The Barry County Board of Commissioners on March 25 adopted Resolution #2025-09 to establish a Property Assessed Clean Energy program under 2010 PA 270, a financing mechanism that allows property owners to fund energy, water and environmental-hazard improvements through property assessments, while explicitly barring the use of county funds or county credit. The board voted unanimously to approve the resolution after a public hearing.
Why it matters: PACE programs let property owners finance renewable-energy and efficiency projects repaid via assessments on the benefitted properties. Supporters say the program can lower upfront costs for private property upgrades; opponents raised concerns about taxpayer exposure and asked for further review before adoption.
What the board approved: The resolution approves the Barry County PACE Program Report as Exhibit A and names Lean & Green Michigan, LLC as a PACE administrator. The board added language to the motion, moved by Commissioner Bruce Campbell and supported by Commissioner Catherine Getty, specifying that “all projects shall come before the Board of Commissioners for final approval.” The motion passed on a roll-call vote with all eight commissioners voting aye (Bassett; Callton; Campbell; Getty; Hatfield; Jackson; Smelker; Teunessen).

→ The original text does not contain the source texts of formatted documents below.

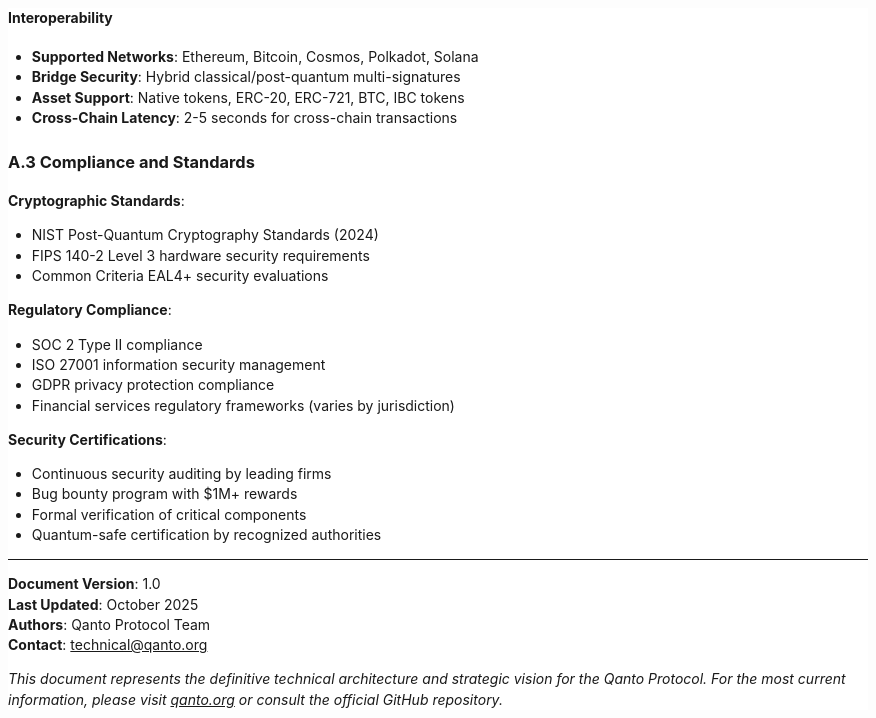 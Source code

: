 #### Interoperability
- **Supported Networks**: Ethereum, Bitcoin, Cosmos, Polkadot, Solana
- **Bridge Security**: Hybrid classical/post-quantum multi-signatures
- **Asset Support**: Native tokens, ERC-20, ERC-721, BTC, IBC tokens
- **Cross-Chain Latency**: 2-5 seconds for cross-chain transactions

### A.3 Compliance and Standards

**Cryptographic Standards**:
- NIST Post-Quantum Cryptography Standards (2024)
- FIPS 140-2 Level 3 hardware security requirements
- Common Criteria EAL4+ security evaluations

**Regulatory Compliance**:
- SOC 2 Type II compliance
- ISO 27001 information security management
- GDPR privacy protection compliance
- Financial services regulatory frameworks (varies by jurisdiction)

**Security Certifications**:
- Continuous security auditing by leading firms
- Bug bounty program with $1M+ rewards
- Formal verification of critical components
- Quantum-safe certification by recognized authorities

---

**Document Version**: 1.0  
**Last Updated**: October 2025  
**Authors**: Qanto Protocol Team  
**Contact**: technical@qanto.org  

*This document represents the definitive technical architecture and strategic vision for the Qanto Protocol. For the most current information, please visit [qanto.org](https://qanto.org) or consult the official GitHub repository.* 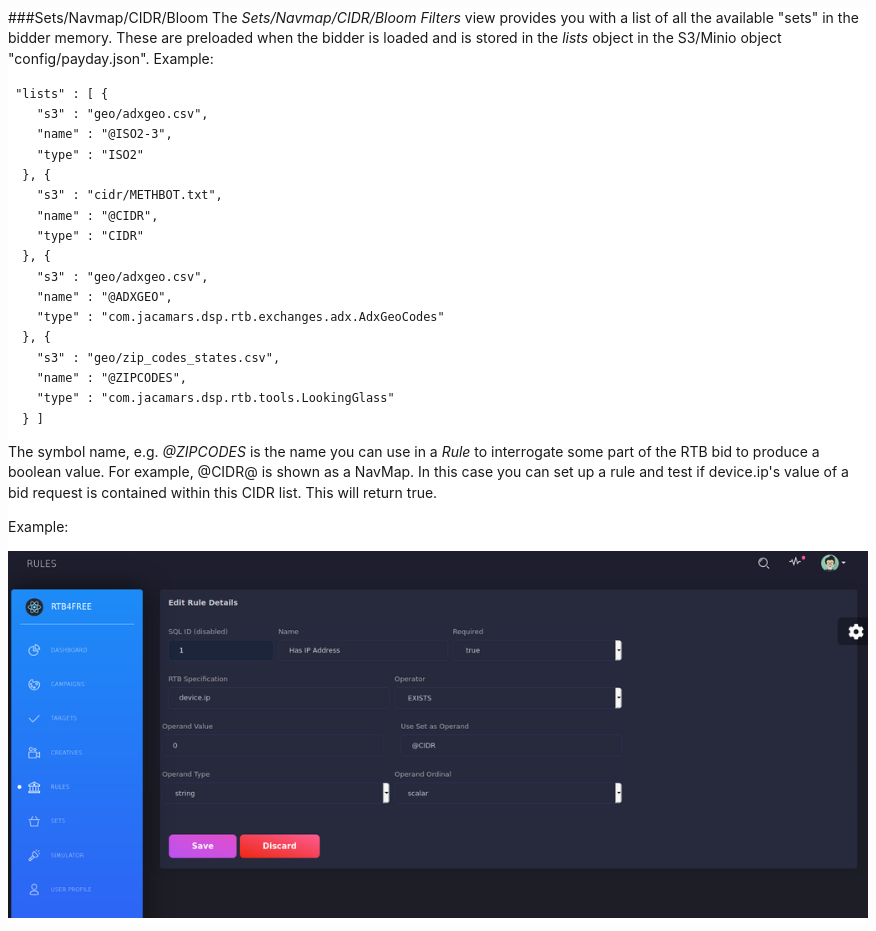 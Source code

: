 ###Sets/Navmap/CIDR/Bloom 
The *Sets/Navmap/CIDR/Bloom Filters* view provides you with a list of all the available "sets" in the bidder memory.
These are preloaded when the bidder is loaded and is stored in the *lists* object in the S3/Minio object "config/payday.json". Example:

```
 "lists" : [ {
    "s3" : "geo/adxgeo.csv",
    "name" : "@ISO2-3",
    "type" : "ISO2"
  }, {
    "s3" : "cidr/METHBOT.txt",
    "name" : "@CIDR",
    "type" : "CIDR"
  }, {
    "s3" : "geo/adxgeo.csv",
    "name" : "@ADXGEO",
    "type" : "com.jacamars.dsp.rtb.exchanges.adx.AdxGeoCodes"
  }, {
    "s3" : "geo/zip_codes_states.csv",
    "name" : "@ZIPCODES",
    "type" : "com.jacamars.dsp.rtb.tools.LookingGlass"
  } ]
```

The symbol name, e.g. *@ZIPCODES* is the name you can use in a *Rule* to interrogate some part of the RTB bid to
produce a boolean value. For example, @CIDR@ is shown as a NavMap. In this case you can set up a rule and 
test if device.ip's value of a bid request is contained within this CIDR list. This will return true.

Example:

![image](../images/samplerule.png)
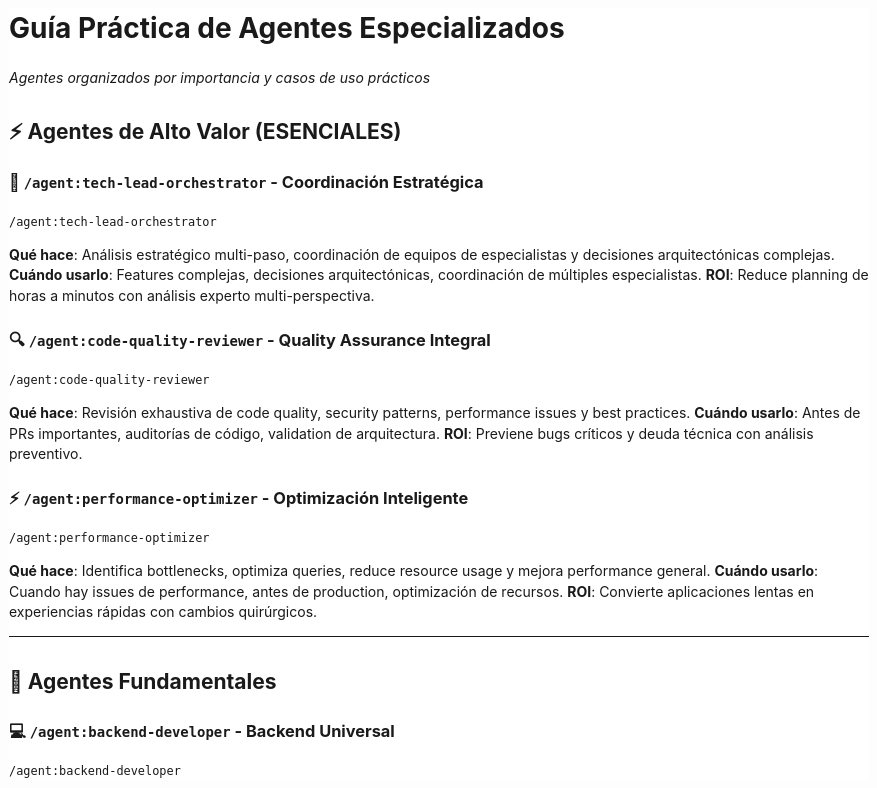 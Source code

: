 # Guía Práctica de Agentes Especializados

_Agentes organizados por importancia y casos de uso prácticos_

## ⚡ Agentes de Alto Valor (ESENCIALES)

### 🎯 `/agent:tech-lead-orchestrator` - Coordinación Estratégica

```bash
/agent:tech-lead-orchestrator
```

**Qué hace**: Análisis estratégico multi-paso, coordinación de equipos de especialistas y decisiones arquitectónicas complejas.
**Cuándo usarlo**: Features complejas, decisiones arquitectónicas, coordinación de múltiples especialistas.
**ROI**: Reduce planning de horas a minutos con análisis experto multi-perspectiva.

### 🔍 `/agent:code-quality-reviewer` - Quality Assurance Integral

```bash
/agent:code-quality-reviewer
```

**Qué hace**: Revisión exhaustiva de code quality, security patterns, performance issues y best practices.
**Cuándo usarlo**: Antes de PRs importantes, auditorías de código, validation de arquitectura.
**ROI**: Previene bugs críticos y deuda técnica con análisis preventivo.

### ⚡ `/agent:performance-optimizer` - Optimización Inteligente

```bash
/agent:performance-optimizer
```

**Qué hace**: Identifica bottlenecks, optimiza queries, reduce resource usage y mejora performance general.
**Cuándo usarlo**: Cuando hay issues de performance, antes de production, optimización de recursos.
**ROI**: Convierte aplicaciones lentas en experiencias rápidas con cambios quirúrgicos.

---

## 🚀 Agentes Fundamentales

### 💻 `/agent:backend-developer` - Backend Universal

```bash
/agent:backend-developer
```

Public reaction: During the hearing, Gary White of Castleton Township spoke against establishing the program, citing concerns about recreation-area costs to taxpayers. Shelly Lake of Irving Township urged the board to "table the Program vote until a later date" and asked whether matching funds had been identified for concurrent park grant applications. Nichole Lyke of the Barry County Economic Development Alliance and Greg Taylor of Copper Rock Construction and Development spoke in favor of the PACE program, arguing for its potential to facilitate local clean-energy projects. The hearing opened at 9:42 a.m. and concluded at 9:52 a.m.
Legal and administrative notes: The resolution references the PACE statute (Act No. 270, Public Acts of Michigan, 2010, as amended) and states that repayment is arranged between property owners and commercial lenders and secured by assessments on the benefited property so that no county money, general county tax revenue or county credit is pledged. The resolution authorizes the county to implement the program and to join with other units of government or private parties to operate the program, and it authorizes the County Board Chair or designee to execute necessary documents. It also permits amendment of program details by future Board resolutions without a new public hearing.
Next steps: With adoption of the resolution, the county may begin implementing the PACE framework and working with the named PACE administrator. The board’s added requirement that individual projects return for final board approval means individual project proposals will be considered in future meetings.